# Task details
Set down the data that follows, exactly and completely.

++++ Exercise data ++++

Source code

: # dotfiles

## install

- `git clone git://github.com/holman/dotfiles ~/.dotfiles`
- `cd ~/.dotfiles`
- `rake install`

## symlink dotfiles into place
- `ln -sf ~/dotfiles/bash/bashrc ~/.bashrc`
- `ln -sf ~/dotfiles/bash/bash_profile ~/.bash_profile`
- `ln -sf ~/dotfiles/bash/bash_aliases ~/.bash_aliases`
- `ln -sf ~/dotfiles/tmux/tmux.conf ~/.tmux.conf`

++++

# Result of the exercise
Source code

: # dotfiles

## install

- `git clone git://github.com/holman/dotfiles ~/.dotfiles`
- `cd ~/.dotfiles`
- `rake install`

## symlink dotfiles into place
- `ln -sf ~/dotfiles/bash/bashrc ~/.bashrc`
- `ln -sf ~/dotfiles/bash/bash_profile ~/.bash_profile`
- `ln -sf ~/dotfiles/bash/bash_aliases ~/.bash_aliases`
- `ln -sf ~/dotfiles/tmux/tmux.conf ~/.tmux.conf`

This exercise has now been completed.